[Opening EXTRACTED DATA section]

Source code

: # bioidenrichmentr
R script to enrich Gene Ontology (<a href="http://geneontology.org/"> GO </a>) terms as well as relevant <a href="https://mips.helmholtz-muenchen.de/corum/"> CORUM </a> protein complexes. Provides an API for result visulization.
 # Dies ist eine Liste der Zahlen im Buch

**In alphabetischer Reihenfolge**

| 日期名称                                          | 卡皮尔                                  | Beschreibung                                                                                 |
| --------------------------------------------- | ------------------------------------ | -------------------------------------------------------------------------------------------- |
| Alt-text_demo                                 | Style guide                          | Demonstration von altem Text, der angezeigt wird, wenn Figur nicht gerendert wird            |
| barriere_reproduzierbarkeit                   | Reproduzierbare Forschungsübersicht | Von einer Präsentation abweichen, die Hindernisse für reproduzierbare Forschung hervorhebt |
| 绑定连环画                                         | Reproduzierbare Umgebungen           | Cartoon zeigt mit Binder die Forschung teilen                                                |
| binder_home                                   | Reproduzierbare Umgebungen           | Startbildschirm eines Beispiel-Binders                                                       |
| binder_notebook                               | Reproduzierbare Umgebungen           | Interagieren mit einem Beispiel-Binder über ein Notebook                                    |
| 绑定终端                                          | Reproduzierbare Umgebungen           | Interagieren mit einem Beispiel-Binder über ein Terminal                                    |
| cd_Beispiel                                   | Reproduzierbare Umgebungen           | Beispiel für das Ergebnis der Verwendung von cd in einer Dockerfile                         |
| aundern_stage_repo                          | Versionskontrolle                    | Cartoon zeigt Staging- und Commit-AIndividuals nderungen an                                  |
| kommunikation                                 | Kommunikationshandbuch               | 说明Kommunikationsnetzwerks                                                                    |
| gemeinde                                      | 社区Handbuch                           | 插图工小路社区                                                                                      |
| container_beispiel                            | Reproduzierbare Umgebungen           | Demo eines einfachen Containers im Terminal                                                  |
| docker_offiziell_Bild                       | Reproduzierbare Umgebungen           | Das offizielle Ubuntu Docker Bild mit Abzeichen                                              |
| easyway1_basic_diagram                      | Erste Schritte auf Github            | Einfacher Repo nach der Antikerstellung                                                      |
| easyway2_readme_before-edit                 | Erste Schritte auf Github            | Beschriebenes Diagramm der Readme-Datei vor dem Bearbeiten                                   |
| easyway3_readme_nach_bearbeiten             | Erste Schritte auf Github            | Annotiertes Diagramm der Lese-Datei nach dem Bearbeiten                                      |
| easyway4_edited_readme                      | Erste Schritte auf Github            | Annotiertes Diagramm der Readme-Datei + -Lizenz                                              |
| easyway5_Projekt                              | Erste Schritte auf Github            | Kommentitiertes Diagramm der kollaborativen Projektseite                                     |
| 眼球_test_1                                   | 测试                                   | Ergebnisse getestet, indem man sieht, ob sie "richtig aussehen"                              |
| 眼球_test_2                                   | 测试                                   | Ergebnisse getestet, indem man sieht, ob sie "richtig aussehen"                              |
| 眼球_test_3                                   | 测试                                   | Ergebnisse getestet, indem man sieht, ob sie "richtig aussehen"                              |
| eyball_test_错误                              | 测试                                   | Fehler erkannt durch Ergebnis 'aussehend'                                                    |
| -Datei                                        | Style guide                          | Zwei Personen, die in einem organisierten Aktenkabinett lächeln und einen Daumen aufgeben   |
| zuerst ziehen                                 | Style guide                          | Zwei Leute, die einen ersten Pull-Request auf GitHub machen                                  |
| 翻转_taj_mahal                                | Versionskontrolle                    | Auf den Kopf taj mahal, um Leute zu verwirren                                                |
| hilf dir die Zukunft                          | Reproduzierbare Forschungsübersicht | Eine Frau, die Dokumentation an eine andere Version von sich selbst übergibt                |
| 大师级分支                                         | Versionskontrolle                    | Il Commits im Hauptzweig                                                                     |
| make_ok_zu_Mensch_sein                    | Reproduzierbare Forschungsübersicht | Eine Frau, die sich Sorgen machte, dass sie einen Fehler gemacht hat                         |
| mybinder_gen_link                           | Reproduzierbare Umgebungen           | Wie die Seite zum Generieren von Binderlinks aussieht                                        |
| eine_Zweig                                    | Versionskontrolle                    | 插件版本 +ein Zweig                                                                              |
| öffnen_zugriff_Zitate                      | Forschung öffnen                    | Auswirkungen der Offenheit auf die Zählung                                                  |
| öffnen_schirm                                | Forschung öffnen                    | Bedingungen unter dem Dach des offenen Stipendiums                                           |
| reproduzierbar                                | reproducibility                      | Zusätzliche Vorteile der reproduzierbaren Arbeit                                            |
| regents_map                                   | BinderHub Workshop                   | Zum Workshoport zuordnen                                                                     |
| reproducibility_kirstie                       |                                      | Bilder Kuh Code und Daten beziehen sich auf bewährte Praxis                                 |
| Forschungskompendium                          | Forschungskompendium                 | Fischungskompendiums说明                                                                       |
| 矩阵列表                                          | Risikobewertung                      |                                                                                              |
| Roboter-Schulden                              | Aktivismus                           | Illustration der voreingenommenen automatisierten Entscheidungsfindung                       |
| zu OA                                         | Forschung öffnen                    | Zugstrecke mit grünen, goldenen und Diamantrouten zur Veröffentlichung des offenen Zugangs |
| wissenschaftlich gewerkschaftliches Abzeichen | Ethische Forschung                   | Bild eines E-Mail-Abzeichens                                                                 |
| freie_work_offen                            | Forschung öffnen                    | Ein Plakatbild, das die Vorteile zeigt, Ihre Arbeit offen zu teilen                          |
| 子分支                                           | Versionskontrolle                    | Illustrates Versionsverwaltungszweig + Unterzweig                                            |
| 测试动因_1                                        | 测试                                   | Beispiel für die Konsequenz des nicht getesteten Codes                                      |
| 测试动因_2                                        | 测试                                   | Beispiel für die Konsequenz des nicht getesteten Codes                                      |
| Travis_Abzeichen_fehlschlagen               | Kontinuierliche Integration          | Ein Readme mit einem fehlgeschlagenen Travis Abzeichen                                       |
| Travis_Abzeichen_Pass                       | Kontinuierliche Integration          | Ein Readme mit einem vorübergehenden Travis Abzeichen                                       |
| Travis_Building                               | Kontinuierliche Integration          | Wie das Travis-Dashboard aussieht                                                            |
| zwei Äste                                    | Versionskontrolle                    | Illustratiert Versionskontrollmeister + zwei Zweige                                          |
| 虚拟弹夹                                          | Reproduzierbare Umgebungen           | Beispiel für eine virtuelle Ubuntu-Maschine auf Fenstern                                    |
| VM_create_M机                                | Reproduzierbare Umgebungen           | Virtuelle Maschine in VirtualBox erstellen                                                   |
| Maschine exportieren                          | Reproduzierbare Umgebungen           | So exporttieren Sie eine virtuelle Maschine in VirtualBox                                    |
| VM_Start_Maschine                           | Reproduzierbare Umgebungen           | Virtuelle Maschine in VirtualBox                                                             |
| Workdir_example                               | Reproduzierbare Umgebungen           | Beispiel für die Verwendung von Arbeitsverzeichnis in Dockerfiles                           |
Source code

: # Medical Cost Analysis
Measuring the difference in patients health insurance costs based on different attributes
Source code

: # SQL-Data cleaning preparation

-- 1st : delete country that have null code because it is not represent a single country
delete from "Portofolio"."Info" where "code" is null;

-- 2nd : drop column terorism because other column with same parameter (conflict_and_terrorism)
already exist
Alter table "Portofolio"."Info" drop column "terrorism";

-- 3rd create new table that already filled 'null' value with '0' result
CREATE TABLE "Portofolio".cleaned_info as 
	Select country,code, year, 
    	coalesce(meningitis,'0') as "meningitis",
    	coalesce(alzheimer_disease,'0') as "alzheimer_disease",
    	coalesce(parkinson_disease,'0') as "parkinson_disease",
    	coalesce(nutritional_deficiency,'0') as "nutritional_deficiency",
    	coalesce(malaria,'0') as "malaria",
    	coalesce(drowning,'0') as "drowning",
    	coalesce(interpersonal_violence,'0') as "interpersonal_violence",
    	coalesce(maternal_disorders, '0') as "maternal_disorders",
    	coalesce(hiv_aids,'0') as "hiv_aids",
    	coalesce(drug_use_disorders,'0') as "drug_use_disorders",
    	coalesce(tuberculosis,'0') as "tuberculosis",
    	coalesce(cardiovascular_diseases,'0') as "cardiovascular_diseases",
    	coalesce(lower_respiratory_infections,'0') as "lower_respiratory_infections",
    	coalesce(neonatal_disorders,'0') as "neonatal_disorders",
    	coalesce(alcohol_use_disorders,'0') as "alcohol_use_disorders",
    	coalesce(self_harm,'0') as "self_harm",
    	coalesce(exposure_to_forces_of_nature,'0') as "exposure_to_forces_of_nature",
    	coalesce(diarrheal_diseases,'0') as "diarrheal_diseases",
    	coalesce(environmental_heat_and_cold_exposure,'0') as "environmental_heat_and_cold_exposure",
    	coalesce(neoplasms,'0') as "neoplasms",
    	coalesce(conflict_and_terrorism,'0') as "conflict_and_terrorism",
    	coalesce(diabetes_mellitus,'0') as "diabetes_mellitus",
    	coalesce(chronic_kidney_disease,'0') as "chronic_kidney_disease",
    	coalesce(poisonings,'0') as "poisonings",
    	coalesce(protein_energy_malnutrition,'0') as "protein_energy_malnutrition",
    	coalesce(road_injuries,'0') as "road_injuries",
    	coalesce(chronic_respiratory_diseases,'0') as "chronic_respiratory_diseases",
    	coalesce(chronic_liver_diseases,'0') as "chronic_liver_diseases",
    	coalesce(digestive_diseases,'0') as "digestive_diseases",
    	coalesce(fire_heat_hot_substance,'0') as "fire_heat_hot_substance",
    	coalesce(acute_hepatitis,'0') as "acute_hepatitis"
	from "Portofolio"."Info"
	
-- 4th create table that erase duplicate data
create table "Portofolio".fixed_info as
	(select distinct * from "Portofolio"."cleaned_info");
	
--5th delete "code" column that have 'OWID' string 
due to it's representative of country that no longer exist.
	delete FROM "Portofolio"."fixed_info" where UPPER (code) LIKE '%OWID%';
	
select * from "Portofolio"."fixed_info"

[Closing EXTRACTED DATA section]

Each line of the listing above that includes the word "ffnen" should be copied.

| öffnen_zugriff_Zitate                      | Forschung öffnen                    | Auswirkungen der Offenheit auf die Zählung                                                  |
| öffnen_schirm                                | Forschung öffnen                    | Bedingungen unter dem Dach des offenen Stipendiums                                           |
| zu OA                                         | Forschung öffnen                    | Zugstrecke mit grünen, goldenen und Diamantrouten zur Veröffentlichung des offenen Zugangs |
| freie_work_offen                            | Forschung öffnen                    | Ein Plakatbild, das die Vorteile zeigt, Ihre Arbeit offen zu teilen                          |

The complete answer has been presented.